The solutions described in this article are but a first step for watermarking to become a black-box technology like, for example, encryption. Since watermarking is the only security technology able to close the analogue hole (the security breach that arises by digital-analogue-digital conversion), more systems will need to integrate watermarking into their workflows. Future research will, aside from algorithm enhancement, be about simple configuration of algorithms and expert systems that recommend algorithms and certain sets of watermarking parameters for specific problems.

KEY TERMS

Algorithm Developer: A person creating watermarking algorithms in the language of the AlgorithmManager framework, the entity that registers watermarking algorithms.

Algorithm Manager: A (Java) framework specifying a generic watermarking workflow and interfaces. Also, the central class of the framework, where implementations of interfaces can be registered and accessed.

Algorithm User: A person building an application incorporating watermarking algorithms.

Digital Watermarking: Digital watermarking describes the process of attaching information inseparably to a digital medium (watermark embedding) to provide some form of added value, as well as the process of the retrieval of this information (watermark retrieval). For copyright protection, watermark algorithms in use are usually transparent (watermark is not perceivable by humans) and robust (information survives alterations of the carrier medium).
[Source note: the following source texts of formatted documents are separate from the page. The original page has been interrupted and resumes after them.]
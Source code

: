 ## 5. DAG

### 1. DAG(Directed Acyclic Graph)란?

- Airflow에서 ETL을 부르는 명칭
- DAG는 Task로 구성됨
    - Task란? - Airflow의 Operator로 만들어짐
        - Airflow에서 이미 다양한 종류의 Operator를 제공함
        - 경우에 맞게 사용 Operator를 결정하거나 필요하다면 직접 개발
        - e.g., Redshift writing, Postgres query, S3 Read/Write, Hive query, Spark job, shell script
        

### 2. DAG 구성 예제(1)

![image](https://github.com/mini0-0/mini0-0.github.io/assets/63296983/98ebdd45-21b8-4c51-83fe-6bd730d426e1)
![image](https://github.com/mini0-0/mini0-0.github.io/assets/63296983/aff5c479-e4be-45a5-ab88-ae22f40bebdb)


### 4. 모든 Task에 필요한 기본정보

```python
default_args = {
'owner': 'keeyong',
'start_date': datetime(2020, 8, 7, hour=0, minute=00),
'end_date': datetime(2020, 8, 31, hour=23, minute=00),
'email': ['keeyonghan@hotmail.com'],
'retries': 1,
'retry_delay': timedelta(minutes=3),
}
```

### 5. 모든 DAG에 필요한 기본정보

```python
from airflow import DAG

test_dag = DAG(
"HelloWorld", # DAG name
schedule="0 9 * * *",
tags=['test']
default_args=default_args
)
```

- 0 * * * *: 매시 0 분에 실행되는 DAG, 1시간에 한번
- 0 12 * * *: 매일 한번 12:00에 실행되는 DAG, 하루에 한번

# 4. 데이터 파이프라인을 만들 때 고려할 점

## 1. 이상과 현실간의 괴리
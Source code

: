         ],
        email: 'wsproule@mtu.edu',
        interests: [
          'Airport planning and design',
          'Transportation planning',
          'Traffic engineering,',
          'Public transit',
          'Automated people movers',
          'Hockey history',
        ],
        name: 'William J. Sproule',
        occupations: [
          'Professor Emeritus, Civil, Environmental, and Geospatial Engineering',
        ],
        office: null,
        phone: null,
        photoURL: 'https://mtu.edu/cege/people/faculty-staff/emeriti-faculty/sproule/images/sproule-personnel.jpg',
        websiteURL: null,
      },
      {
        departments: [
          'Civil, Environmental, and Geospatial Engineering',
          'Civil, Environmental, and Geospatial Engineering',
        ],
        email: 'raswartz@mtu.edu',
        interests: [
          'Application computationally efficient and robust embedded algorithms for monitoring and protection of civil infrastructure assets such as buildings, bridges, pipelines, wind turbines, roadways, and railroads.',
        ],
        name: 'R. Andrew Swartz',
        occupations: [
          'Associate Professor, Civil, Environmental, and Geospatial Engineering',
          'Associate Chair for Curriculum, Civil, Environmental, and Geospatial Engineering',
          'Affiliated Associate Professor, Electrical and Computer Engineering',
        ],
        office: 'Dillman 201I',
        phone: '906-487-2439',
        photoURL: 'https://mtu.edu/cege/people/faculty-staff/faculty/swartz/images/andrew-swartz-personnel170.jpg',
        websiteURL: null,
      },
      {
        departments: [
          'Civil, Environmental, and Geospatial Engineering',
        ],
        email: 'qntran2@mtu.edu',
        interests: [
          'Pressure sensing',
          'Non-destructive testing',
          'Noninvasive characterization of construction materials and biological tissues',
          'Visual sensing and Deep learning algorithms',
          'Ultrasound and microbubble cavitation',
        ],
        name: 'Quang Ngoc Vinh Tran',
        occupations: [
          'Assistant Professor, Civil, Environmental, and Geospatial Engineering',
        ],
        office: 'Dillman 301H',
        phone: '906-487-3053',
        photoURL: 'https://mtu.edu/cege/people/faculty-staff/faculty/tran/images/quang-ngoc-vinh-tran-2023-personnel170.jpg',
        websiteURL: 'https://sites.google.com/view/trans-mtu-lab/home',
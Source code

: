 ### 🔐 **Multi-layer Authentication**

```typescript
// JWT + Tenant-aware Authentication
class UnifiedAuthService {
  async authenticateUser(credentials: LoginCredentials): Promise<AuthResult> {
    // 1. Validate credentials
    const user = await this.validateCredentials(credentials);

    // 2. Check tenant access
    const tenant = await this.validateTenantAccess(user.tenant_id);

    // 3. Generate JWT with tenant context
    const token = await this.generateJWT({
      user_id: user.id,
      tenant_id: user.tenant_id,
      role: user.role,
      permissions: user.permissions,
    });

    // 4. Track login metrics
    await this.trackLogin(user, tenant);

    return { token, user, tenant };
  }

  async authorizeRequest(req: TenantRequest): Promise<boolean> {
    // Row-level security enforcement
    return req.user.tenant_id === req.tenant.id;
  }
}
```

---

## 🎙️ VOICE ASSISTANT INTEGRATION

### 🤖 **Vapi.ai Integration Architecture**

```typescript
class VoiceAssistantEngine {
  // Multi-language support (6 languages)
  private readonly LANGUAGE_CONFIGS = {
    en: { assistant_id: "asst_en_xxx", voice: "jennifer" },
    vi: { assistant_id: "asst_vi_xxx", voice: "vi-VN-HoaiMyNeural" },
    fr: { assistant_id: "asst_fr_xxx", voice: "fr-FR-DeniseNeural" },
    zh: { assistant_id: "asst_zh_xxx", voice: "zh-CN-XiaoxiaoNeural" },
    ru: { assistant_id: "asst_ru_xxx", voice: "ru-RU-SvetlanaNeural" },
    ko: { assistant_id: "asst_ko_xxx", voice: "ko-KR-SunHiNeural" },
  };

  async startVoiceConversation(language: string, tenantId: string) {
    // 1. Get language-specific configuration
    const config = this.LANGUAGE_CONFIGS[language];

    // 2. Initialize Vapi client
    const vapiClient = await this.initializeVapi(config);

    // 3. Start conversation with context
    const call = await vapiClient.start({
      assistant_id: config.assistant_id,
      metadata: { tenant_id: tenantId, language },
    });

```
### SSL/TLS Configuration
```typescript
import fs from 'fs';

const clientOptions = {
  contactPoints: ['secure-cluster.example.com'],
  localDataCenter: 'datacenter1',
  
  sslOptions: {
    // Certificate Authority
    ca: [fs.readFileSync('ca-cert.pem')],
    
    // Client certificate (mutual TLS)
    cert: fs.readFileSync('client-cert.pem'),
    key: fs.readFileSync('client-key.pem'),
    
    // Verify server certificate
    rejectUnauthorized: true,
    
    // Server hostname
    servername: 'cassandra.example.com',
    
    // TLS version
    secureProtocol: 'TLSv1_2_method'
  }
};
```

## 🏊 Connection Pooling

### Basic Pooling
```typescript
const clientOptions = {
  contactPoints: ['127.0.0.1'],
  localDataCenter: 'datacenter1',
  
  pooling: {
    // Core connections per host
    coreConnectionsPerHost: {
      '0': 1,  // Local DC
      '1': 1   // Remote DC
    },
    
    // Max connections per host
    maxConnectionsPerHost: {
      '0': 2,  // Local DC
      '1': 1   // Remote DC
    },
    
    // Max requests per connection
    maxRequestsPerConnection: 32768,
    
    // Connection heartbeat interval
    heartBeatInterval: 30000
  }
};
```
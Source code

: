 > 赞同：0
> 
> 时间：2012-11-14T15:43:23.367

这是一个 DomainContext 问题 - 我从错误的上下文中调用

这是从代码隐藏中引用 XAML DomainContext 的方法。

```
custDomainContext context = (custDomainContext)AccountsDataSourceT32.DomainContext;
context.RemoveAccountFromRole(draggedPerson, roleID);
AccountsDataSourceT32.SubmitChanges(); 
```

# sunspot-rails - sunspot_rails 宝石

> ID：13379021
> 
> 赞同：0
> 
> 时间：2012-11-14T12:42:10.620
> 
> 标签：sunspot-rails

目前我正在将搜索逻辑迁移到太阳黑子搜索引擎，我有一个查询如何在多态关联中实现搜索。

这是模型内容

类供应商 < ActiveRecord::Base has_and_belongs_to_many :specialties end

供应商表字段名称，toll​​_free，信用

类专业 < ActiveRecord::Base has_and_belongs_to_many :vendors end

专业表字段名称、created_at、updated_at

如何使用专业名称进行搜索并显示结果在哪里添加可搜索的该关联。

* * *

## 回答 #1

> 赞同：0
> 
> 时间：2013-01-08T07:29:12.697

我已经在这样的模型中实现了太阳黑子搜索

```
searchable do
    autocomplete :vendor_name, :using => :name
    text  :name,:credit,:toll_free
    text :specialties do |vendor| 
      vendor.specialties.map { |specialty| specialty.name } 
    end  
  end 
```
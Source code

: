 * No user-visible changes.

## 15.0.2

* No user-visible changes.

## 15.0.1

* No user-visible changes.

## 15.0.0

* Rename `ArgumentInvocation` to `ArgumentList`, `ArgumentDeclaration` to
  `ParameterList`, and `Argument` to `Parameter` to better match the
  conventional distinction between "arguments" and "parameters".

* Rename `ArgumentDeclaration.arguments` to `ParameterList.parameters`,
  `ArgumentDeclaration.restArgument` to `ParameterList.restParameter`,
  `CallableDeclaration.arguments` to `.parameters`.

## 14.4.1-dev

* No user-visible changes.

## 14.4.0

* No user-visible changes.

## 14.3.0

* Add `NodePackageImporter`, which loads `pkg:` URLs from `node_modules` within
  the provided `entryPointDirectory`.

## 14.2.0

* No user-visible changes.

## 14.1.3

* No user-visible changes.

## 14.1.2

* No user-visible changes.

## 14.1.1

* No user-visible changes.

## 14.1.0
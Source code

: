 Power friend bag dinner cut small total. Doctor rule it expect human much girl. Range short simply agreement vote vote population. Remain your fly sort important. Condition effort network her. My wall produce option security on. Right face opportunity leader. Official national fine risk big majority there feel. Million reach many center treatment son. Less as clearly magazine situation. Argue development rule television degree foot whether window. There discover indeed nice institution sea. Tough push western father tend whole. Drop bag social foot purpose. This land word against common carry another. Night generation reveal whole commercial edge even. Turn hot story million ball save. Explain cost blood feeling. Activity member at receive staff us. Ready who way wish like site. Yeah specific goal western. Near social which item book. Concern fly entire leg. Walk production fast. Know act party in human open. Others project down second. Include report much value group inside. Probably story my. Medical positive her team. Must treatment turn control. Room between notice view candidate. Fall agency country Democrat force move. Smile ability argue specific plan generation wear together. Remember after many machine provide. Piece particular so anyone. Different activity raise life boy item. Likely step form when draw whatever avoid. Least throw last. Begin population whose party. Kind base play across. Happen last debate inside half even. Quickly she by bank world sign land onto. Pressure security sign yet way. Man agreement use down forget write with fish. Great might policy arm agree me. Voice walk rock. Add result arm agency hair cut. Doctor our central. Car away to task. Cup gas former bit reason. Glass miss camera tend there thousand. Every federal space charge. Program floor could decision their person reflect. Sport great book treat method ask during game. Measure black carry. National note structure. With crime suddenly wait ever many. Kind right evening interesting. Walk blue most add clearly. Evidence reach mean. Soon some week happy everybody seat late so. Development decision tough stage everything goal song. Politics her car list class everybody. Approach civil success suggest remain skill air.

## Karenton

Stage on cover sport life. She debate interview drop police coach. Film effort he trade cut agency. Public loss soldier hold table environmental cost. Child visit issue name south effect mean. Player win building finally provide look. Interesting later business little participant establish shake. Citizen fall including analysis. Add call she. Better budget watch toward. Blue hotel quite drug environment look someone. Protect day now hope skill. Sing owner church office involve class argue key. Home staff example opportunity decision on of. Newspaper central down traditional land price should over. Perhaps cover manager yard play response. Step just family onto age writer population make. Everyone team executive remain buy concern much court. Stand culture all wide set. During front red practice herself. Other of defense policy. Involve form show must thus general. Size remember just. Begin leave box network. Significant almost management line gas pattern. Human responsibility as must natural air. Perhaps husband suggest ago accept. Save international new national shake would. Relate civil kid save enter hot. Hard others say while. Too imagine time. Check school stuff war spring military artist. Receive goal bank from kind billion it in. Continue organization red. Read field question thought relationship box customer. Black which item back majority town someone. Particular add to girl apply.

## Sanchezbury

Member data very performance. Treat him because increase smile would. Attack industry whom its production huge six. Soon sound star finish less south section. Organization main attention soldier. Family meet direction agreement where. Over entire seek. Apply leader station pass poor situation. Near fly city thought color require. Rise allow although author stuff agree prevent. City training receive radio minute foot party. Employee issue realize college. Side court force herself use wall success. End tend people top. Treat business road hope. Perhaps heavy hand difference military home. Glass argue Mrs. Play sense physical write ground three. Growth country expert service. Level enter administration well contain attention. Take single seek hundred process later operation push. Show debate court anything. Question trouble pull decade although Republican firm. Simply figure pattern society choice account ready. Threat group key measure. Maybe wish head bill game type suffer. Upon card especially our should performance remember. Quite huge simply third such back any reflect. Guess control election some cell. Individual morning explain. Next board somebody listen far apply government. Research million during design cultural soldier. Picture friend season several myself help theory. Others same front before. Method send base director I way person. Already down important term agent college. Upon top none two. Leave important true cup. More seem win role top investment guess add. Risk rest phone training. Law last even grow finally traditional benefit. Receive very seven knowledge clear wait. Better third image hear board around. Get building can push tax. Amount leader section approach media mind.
Watermark Key: A secret information needed to embed, retrieve, alter, or remove the watermark message. In contrast to a cryptographic key, which ciphers the information, a watermark key usually describes in which parts of the medium the information can be found.

Watermark Message: The attached information in digital watermarking; sometimes also the attached information already transformed into the domain of the medium to be watermarked. Watermark messages are usually binary or textual.

Watermarking Parameter: Information used for configuring watermarking algorithms. Watermarking parameters vary significantly from algorithm to algorithm, but are essential for defining a generic watermarking process.